研究

海外留学

竹田 貴(平成22年卒)

Ovarian Cancer Cell Laboratory
MRC Weatherall Institute of Molecular Medicine
Nuffield Department of Women’s & Reproductive Health
University of Oxford, UK

留学一年を過ぎて

こんにちは、平成22(2010)年卒の竹田貴です。2022年11月より英国オックスフォード大学に留学させていただいております。
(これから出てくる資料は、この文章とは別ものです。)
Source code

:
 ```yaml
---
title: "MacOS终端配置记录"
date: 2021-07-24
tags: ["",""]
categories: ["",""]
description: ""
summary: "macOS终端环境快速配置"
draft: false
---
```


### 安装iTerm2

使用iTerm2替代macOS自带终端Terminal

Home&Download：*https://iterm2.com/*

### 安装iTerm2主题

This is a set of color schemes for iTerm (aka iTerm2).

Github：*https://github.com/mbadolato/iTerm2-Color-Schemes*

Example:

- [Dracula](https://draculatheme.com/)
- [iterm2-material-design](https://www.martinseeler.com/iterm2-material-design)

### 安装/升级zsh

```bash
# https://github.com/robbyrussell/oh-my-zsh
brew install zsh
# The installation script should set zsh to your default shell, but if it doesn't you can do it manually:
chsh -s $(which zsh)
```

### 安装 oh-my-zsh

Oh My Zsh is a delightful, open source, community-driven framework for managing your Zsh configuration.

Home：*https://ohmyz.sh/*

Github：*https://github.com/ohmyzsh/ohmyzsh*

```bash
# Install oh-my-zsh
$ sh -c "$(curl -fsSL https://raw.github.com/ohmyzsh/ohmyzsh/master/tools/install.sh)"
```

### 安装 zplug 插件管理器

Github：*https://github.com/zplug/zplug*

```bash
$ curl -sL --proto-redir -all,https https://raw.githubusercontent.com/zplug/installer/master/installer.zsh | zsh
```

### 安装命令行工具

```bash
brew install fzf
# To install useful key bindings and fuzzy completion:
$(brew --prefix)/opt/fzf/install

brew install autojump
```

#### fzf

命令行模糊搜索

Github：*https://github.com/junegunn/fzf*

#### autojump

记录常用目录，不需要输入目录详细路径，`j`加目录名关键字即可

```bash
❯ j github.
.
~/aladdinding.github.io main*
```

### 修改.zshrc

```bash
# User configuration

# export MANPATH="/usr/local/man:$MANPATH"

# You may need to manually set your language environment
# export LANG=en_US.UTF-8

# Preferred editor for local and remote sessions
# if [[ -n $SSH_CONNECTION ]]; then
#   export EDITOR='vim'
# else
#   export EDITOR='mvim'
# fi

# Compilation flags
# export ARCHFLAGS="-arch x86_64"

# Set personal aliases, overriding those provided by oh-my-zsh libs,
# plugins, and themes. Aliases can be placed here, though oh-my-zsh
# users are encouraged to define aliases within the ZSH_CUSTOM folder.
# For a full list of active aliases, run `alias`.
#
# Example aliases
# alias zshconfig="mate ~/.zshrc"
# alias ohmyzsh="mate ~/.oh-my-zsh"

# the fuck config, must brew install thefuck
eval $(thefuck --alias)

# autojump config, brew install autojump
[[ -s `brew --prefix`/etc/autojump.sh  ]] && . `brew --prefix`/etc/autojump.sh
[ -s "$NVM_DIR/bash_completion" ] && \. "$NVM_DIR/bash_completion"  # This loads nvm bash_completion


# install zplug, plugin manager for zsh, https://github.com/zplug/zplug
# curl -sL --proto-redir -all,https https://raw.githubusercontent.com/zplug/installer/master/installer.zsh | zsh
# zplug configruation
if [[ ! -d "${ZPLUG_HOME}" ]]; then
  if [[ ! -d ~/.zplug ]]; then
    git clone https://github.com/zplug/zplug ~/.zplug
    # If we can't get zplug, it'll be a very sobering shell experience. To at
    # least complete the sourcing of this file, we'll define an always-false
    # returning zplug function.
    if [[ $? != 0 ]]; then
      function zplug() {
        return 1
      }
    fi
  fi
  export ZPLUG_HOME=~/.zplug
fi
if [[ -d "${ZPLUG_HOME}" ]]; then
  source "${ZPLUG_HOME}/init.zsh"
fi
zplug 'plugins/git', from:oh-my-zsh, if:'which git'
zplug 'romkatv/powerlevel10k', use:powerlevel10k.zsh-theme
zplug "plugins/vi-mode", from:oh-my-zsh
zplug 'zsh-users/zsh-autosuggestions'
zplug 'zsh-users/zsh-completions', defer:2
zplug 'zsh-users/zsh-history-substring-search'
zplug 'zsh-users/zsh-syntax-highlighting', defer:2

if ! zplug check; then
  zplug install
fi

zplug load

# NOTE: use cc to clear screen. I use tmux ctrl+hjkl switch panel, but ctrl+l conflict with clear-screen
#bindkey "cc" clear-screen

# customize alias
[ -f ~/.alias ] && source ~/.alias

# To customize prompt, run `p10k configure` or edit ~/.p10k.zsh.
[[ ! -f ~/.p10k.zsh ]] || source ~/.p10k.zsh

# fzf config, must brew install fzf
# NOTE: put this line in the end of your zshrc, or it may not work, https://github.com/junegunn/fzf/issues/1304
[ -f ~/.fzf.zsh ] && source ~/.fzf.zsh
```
所属はNuffield Department of Women’s & Reproductive Healthになり、実際に研究室がある建物はMRC Weatherall Institute of Molecular Medicineで、その中に留学先であるOvarian Cancer Cell Laboratoryがあります。Ahmed Ashour Ahmed教授の指導のもと、卵管オルガノイドを用いた卵巣癌発癌モデルの確立および超早期診断・予防法の開発の研究に従事しております。はじめに、留学にあたり快く送り出してくださった青木大輔前教授、田中守教授、叱咤激励して下さった阪埜浩司前准教授、出向先であった那須赤十字病院から留学に送り出して下さった白石悟先生(統括顧問兼名誉院長)、また山上亘教授をはじめ教室員の先生方に感謝申し上げます。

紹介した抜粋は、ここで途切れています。